## 3) Data Annotation
Create Amazon Mechanical Turk HITs. Note that this is from June 2019, so the code may no longer be compatible with the current Amazon Mechanical Turk API. It is primarily provided as reference. Because we are not releasing the data at the time, the image links within the qualifying task will no longer work.

### Setup

In [None]:
import json
import pandas as pd
from amt_utils import AMT
%load_ext autoreload
%autoreload 2

In [None]:
csv_file = '../data/second_MTurk_test.csv'
output_csv_file = csv_file[:-len('.csv')]+'_filled.csv'

### Load Dataframe

In [None]:
df = pd.read_csv(csv_file, index_col='index')

In [None]:
df

### Create HIT

In [None]:
amt = AMT(production=False)
print("Account balance:", amt.balance())

In [None]:
html_layout = open('./MTurkTask.html', 'r').read()
QUESTION_XML = """<HTMLQuestion xmlns="http://mechanicalturk.amazonaws.com/AWSMechanicalTurkDataSchemas/2011-11-11/HTMLQuestion.xsd">
        <HTMLContent><![CDATA[{}]]></HTMLContent>
        <FrameHeight>650</FrameHeight>
        </HTMLQuestion>"""
original_xml = QUESTION_XML.format(html_layout)

In [None]:
# only needed once; will throw an error if the qualifying task already exists
csv_file = '../data/qualifying_task_filled.csv'
amt.generate_qualifying_task(pd.read_csv(csv_file, index_col='index'), example_indices=[28,132,331,3])

In [None]:
good_workers = ['SOME_ID_HERE']
#amt.give_qualification('TASK_ID_HERE', good_workers)
amt.email_workers(good_workers, {"Subject":"New HITs Available", "MessageText":"I have just posted the full batch of HITs for the Question/Response Classification Task.

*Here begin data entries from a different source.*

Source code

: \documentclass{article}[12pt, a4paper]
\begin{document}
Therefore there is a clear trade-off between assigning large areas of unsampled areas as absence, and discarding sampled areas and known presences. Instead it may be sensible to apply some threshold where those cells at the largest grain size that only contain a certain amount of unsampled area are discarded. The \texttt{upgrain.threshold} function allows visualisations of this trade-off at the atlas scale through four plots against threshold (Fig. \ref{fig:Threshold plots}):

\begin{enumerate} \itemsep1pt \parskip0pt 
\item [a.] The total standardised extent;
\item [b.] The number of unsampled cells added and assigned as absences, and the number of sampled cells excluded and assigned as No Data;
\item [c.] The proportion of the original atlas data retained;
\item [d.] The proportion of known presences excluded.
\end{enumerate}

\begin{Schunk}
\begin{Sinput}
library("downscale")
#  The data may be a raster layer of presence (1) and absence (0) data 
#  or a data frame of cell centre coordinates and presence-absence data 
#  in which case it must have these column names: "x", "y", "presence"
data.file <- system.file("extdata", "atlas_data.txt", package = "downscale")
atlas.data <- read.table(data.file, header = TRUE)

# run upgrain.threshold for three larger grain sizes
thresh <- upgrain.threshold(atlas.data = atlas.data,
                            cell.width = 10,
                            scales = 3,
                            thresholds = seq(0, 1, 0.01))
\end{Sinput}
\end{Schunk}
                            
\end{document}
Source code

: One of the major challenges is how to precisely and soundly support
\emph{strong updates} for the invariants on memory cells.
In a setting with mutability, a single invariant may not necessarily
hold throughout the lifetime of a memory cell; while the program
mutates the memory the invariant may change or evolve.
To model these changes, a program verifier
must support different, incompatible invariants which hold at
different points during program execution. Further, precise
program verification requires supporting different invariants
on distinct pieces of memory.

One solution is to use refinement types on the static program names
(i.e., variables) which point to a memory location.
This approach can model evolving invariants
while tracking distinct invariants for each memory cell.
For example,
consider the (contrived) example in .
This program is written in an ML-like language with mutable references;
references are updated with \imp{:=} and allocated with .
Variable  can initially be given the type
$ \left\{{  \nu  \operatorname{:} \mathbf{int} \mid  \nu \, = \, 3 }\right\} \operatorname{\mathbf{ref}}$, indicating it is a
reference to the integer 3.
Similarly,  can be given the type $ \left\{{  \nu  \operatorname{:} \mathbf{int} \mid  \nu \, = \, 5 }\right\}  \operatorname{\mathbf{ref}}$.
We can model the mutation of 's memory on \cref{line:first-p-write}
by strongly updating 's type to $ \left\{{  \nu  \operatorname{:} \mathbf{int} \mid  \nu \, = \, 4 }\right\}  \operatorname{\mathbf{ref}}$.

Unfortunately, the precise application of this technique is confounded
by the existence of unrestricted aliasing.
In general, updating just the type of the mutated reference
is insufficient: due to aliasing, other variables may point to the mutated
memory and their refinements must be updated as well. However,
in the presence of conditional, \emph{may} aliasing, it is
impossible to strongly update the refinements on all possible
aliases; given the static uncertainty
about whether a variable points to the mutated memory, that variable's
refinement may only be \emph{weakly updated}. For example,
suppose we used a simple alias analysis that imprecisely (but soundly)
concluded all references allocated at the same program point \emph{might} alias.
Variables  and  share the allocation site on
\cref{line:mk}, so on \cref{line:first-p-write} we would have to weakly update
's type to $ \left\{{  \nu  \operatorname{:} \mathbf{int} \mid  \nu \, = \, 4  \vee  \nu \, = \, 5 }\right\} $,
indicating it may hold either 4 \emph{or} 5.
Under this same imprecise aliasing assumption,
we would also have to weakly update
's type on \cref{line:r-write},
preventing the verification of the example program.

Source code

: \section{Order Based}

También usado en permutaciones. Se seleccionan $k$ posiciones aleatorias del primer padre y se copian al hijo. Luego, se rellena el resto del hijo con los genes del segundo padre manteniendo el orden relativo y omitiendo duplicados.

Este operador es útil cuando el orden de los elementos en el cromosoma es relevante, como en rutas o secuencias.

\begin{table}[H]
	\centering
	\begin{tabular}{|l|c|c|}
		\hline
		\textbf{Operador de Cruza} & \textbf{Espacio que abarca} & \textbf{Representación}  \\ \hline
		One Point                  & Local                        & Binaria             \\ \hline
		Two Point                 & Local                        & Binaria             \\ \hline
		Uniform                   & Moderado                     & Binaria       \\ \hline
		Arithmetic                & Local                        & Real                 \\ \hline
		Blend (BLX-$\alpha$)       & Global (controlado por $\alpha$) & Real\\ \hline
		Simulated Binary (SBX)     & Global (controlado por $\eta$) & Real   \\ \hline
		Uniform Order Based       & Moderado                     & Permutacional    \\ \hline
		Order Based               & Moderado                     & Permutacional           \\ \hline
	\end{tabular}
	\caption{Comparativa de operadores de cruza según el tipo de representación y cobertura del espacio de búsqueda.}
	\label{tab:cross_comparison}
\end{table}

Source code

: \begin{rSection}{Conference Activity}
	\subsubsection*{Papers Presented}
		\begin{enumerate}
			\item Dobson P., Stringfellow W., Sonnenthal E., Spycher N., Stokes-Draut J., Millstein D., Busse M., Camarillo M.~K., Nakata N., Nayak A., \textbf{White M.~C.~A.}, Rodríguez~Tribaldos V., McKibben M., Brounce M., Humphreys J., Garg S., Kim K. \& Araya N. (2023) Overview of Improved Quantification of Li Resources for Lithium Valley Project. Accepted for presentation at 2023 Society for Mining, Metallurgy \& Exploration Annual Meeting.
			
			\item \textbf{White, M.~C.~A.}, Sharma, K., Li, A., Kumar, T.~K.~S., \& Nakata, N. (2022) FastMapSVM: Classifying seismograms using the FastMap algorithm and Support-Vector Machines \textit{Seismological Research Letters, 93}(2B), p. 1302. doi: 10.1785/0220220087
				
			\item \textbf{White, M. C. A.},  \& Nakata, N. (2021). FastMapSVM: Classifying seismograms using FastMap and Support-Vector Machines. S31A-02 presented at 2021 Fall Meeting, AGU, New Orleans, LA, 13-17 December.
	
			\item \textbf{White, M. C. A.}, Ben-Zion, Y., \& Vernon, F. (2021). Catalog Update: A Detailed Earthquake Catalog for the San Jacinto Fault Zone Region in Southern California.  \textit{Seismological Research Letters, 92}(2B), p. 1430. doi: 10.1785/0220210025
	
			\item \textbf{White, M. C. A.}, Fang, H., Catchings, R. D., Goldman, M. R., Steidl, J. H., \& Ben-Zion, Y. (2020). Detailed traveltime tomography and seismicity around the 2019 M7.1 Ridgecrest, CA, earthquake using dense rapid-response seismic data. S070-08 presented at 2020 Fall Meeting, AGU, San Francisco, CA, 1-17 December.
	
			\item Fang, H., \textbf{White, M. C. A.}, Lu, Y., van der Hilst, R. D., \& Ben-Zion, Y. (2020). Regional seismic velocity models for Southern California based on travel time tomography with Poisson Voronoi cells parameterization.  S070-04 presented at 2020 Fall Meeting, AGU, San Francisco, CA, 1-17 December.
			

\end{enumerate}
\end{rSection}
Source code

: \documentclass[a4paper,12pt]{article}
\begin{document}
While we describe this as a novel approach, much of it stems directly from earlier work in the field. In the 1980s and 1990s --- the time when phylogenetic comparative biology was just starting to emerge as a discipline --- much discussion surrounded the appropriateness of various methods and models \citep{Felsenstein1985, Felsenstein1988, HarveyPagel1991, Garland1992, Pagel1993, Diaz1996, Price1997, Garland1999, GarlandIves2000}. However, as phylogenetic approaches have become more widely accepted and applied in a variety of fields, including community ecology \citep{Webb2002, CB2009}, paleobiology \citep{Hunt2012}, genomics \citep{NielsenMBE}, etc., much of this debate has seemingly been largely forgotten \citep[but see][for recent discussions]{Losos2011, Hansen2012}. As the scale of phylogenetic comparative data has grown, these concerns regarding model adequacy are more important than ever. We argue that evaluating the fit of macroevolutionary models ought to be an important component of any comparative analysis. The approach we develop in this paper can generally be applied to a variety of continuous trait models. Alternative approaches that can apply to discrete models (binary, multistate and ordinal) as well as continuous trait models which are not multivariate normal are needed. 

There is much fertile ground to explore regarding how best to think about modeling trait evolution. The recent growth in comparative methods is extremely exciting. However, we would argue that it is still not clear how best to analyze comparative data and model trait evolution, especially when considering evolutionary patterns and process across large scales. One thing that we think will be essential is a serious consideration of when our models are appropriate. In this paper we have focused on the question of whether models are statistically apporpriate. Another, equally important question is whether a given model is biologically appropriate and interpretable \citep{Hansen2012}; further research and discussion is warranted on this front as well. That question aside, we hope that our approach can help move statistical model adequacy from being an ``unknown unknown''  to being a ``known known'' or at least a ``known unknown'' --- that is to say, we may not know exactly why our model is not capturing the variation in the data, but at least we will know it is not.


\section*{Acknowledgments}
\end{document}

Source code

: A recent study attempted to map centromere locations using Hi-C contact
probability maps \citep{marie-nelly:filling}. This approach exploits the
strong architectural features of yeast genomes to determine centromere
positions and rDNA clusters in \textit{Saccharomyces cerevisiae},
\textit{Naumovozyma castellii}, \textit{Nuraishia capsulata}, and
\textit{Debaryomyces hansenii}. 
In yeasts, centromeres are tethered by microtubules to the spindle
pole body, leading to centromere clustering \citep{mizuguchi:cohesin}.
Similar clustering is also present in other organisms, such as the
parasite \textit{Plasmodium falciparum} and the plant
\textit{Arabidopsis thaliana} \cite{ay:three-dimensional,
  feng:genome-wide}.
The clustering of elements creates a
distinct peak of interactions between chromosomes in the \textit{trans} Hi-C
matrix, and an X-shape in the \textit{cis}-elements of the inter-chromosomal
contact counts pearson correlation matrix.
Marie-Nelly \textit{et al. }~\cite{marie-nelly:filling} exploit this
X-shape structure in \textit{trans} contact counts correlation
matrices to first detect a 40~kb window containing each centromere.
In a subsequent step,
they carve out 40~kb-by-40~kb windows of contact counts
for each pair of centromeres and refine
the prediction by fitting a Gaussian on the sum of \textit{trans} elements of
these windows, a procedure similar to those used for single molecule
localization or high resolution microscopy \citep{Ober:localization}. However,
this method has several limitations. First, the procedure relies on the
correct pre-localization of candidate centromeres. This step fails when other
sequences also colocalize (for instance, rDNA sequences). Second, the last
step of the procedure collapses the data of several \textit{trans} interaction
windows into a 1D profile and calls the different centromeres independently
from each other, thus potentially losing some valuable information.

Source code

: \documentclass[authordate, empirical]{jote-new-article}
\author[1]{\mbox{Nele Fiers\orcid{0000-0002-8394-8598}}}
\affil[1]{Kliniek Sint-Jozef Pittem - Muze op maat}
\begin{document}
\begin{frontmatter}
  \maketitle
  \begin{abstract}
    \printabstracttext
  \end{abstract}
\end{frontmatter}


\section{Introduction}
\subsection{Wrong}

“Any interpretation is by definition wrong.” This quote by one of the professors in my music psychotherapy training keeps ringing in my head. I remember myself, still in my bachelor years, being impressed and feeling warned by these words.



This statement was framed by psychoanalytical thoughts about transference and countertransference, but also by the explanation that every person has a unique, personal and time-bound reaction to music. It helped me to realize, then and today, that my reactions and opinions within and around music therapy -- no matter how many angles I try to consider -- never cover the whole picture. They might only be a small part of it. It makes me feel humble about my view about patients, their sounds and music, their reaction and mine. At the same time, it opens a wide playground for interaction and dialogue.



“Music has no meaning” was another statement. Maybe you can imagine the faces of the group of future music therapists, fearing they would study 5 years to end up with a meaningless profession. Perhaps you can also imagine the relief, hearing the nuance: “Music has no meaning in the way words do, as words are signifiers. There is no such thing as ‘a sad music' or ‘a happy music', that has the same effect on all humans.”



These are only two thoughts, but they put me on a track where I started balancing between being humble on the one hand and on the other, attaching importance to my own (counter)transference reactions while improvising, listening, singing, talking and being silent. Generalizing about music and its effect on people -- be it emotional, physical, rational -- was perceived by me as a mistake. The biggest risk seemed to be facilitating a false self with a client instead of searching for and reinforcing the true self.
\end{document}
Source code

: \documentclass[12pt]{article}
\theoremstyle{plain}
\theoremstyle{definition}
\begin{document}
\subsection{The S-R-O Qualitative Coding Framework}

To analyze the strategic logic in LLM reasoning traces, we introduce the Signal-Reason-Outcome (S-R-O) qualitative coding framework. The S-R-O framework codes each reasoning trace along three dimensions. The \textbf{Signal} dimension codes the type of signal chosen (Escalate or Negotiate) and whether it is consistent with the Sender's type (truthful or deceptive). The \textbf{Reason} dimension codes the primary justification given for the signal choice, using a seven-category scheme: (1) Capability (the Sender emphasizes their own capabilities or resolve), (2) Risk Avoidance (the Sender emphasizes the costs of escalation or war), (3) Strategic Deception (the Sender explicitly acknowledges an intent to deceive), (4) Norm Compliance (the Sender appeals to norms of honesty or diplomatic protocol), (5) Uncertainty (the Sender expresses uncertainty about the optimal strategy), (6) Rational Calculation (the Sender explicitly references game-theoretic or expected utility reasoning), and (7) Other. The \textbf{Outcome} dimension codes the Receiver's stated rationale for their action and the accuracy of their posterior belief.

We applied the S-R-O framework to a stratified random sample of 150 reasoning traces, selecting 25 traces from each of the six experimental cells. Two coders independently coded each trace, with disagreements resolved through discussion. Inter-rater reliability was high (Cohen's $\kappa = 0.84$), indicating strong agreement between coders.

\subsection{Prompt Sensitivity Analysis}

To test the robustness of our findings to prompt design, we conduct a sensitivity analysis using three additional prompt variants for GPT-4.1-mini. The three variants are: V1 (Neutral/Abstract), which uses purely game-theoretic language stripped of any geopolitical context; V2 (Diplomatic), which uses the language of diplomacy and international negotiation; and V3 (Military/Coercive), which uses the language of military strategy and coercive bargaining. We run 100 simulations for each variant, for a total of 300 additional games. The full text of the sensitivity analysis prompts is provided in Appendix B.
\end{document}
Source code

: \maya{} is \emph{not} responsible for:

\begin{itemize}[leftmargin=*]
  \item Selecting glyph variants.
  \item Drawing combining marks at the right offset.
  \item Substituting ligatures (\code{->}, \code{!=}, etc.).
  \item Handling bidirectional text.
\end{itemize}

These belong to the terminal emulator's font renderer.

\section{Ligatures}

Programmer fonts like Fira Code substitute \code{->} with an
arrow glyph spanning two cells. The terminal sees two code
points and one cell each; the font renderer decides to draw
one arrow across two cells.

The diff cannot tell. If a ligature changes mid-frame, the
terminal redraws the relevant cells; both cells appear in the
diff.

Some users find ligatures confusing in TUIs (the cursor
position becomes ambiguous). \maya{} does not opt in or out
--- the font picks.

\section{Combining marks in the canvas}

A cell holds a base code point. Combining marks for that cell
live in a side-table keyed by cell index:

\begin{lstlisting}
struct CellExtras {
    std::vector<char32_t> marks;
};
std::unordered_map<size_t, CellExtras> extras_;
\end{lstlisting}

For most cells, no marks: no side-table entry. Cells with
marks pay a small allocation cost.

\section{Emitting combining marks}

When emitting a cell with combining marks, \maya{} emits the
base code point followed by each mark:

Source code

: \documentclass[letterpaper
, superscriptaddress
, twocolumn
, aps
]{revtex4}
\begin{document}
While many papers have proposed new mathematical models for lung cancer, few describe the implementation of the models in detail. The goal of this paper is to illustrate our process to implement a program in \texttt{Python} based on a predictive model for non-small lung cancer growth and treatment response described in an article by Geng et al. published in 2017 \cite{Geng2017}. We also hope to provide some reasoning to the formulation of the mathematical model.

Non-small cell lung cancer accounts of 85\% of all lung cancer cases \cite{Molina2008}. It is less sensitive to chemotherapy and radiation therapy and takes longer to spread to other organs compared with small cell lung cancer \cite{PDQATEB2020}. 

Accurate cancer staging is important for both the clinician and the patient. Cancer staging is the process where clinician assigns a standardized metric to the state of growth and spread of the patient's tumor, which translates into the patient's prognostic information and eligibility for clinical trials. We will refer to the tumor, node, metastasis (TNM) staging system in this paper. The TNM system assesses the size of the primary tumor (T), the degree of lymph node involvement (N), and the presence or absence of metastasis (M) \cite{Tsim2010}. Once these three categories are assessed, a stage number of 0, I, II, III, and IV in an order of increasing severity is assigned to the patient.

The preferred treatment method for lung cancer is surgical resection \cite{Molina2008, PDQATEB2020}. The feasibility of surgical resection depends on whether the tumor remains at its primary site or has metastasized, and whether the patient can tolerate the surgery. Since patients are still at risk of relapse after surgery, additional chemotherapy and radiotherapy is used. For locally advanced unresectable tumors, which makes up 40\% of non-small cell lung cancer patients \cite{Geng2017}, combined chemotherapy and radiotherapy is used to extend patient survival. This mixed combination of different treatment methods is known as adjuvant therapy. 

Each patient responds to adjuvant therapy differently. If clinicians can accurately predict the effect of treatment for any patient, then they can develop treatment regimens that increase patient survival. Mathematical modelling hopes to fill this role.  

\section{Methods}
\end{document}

Note that it is under a new account, but your qualifications have been transferred. You can view the HITs here: https://www.mturk.com/mturk/preview?groupId=ID_HERE"})

In [None]:
TaskAttributes = {
    'MaxAssignments': 1, # only one Turker per HIT            
    'LifetimeInSeconds': 24*60*60*4, # put up for 4 days
    'AssignmentDurationInSeconds': 60*5, # give max 5 minutes to complete the HIT
    'Reward': '0.06', # at 20s per HIT, 6 cents per HIT results in ~$12/hr                    
    'Title': 'Answer 2 Yes/No Questions about 2 Image/Question/Response Triples',
    'Keywords': 'visual question answering',
    'Description': 'Determine whether the question asked about an image is valid and whether the response given is valid. You can then simply copy/paste the relevant section of the response.',
    'QualificationRequirements': [{'QualificationTypeId':'ID_HERE',
                                           'Comparator': 'EqualTo',
                                           'IntegerValues':[100]}],
    'AutoApprovalDelayInSeconds':24*60*60*7 # give 7 days before the HIT is auto-approved
}

In [None]:
amt.create_hits(original_xml, TaskAttributes, df)
df.to_csv(output_csv_file, index_label='index')
# if you use df.head(5) or something which creates a copy of the df, this may not be true
assert('hit_id' in df.columns) 

### Retrieve Results

In [None]:
# reload the csv if necessary
df = pd.read_csv(output_csv_file, index_col='index')

In [None]:
reviewable_hits = amt.get_reviewable_HITs()

In [None]:
hitIds = amt.populate_results(df)
df.to_csv(output_csv_file, index_label="index")

### Approve and Delete HITs

In [None]:
len(hitIds)

In [None]:
amt.approve_HITs(hitIds)

In [None]:
amt.delete_HITs(reviewable_hits)

#### Emergency Code to Delete All HITs

hitIds = amt.get_all_HITs()#filter_fn=lambda x: x['HITStatus'] == 'Reviewable')
#amt.approve_HITs(hitIds)
#amt.expire_HITs(hitIds)
#amt.delete_HITs(hitIds)